Closeup of arroyo willow's golden late-season leaves.

Bare branches, plants dying back for the winter…


Plants gone to seed, starting the new generation…

One of our plants called Golden Bush, Isocoma menziesii..
Golden bush seed head closeup...

Rosa californica seed hips...

Plants responding to the rains with new growth…

Showy (and spiny) gooseberry, Ribes speciosum...
Mexican elderberry...

Uh oh...poison oak, and lots of it...

New generations starting up…

Tiny oak seedling with fungus on fallen log...

Two new live oak saplings

And for me, one of the most interesting narratives is that here in this urban environment, you can still encounter so many of December’s natural processes and the rhythms of the seasons.


après le déluge

Six days of wet weather were coming to an end this morning when John and I left the garden with its pockets of standing water and did a little grocery shopping. We weren’t far from the San Diego River, and we’d heard it was running high. With the storms clearing and being more curious than cautious today we headed over for a look.

The estuary where the channelized river flows into the Pacific flowed with more water than I’ve seen in it. The ducks took to it like…ducks to water.

Heading east, Friar’s Road was down to one passable lane.

We stopped at a couple spots. The first was the YMCA, where the parking lot was being claimed by the river. Stairs led into water where ordinarily they deposit you onto dry land.

Most dramatic was this schoolbus. I’m sure it was empty at the time the water rose, but it’s a pretty awesome indicator of what nature was doing.

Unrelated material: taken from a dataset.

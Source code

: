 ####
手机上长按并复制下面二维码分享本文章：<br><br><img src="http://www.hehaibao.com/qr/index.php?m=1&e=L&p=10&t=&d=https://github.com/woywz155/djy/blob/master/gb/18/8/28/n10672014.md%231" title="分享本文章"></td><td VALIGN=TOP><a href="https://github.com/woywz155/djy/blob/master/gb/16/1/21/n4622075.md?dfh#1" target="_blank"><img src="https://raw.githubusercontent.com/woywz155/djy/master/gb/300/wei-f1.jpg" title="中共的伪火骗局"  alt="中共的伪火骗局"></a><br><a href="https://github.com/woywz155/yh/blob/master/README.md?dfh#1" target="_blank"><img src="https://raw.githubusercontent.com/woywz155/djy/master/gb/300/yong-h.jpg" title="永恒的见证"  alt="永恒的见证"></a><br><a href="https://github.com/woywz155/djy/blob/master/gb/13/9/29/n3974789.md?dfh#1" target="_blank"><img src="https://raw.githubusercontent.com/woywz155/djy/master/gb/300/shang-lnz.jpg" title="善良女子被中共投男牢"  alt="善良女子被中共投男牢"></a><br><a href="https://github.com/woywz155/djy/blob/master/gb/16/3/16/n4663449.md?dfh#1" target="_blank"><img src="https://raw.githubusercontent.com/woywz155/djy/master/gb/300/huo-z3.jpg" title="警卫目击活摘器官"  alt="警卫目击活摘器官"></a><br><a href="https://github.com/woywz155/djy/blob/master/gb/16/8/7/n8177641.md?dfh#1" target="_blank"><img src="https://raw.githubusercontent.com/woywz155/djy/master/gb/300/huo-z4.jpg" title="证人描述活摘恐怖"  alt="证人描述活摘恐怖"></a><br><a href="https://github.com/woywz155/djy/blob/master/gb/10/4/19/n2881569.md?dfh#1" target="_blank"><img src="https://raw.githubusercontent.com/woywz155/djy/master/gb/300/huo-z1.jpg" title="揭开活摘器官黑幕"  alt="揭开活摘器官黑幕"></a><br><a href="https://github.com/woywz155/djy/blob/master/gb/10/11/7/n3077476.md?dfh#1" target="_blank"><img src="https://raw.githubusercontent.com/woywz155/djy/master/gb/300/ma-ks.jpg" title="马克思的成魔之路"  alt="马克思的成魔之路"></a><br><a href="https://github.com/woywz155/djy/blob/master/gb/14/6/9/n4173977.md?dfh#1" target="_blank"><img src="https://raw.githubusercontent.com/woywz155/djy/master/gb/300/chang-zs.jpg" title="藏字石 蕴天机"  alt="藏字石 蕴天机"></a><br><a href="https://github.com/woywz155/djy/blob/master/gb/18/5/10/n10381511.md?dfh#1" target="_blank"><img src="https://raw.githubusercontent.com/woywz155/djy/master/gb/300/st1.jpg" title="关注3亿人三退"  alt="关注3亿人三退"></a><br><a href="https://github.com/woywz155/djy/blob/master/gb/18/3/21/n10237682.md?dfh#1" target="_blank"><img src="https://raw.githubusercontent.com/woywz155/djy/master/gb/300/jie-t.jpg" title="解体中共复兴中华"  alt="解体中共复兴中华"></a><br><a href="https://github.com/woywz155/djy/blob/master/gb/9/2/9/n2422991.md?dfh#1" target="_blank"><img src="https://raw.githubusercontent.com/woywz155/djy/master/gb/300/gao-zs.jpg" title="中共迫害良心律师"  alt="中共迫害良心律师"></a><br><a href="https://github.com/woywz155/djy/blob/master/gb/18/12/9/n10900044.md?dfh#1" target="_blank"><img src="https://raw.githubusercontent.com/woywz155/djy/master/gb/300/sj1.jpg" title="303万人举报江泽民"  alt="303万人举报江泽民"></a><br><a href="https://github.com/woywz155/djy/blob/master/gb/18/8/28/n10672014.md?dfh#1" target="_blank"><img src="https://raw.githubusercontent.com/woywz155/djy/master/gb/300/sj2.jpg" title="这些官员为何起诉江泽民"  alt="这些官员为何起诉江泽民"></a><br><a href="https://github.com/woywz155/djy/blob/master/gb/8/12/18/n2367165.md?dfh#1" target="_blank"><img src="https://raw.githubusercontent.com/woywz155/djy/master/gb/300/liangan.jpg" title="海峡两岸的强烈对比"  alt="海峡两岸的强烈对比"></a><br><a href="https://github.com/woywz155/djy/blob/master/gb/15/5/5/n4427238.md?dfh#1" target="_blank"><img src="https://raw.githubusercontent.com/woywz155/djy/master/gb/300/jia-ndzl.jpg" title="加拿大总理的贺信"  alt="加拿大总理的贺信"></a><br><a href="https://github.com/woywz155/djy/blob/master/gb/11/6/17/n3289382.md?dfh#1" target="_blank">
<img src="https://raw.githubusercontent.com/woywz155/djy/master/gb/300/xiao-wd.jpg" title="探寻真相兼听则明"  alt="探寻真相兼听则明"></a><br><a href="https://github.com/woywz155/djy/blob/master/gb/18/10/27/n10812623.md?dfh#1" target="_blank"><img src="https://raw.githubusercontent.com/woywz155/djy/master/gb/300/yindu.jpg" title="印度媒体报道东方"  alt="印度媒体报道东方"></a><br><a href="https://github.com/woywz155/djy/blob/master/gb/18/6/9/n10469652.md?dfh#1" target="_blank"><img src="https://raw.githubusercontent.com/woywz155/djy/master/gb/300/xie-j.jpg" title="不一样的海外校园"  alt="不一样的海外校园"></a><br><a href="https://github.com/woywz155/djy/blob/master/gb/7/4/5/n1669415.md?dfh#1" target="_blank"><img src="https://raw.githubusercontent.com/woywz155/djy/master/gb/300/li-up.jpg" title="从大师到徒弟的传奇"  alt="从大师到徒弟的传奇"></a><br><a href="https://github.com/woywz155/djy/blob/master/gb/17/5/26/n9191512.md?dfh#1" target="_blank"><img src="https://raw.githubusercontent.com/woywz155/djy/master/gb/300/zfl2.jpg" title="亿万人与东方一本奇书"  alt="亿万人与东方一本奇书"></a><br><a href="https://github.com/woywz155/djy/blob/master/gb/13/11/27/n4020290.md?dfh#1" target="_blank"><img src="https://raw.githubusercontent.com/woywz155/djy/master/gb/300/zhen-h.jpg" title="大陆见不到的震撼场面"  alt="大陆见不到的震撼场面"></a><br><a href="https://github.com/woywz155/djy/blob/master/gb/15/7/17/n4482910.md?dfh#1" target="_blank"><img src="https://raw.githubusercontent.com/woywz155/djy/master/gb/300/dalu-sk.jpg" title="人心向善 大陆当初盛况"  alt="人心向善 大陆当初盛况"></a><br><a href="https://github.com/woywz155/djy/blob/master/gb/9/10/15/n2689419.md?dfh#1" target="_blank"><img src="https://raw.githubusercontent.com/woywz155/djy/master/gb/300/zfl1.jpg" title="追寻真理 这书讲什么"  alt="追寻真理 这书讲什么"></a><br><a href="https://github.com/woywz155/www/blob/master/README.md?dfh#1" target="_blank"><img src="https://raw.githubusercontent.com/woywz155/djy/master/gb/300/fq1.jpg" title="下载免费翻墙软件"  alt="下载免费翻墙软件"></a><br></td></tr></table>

Stop #2 was Fashion Valley Shopping Center. People look at its siting–on the banks of the San Diego River–and sometimes wonder whether placing it there was such a good idea. Today, right about the time these pictures were taking, the river was cresting at the highest level it’s reached since 1980–the highest water level in a generation. The parking garages were partially submerged. Underground parking became underwater parking.

Access into the mall shuts down from one direction whenever the river runs high. Today there was only one way in and out of the mall.

All the sights until now were pretty amazing, but being good consumers we were almost more shocked at this sight: two open parking spaces. On December 22. In the middle of the day, during prime shopping hours.

And just as shocking was this: Inside the mall. Where’d all the shoppers go? Let me remind you it’s still December 22…

Well, that was pretty much the end of our expedition. Our holiday shopping was pretty much complete except for the kinds of things that don’t grow in shopping centers. So it was back home, where the standing water in the garden was starting to drain. Will we remember this freakish week once the sun comes out and all the relatives descend?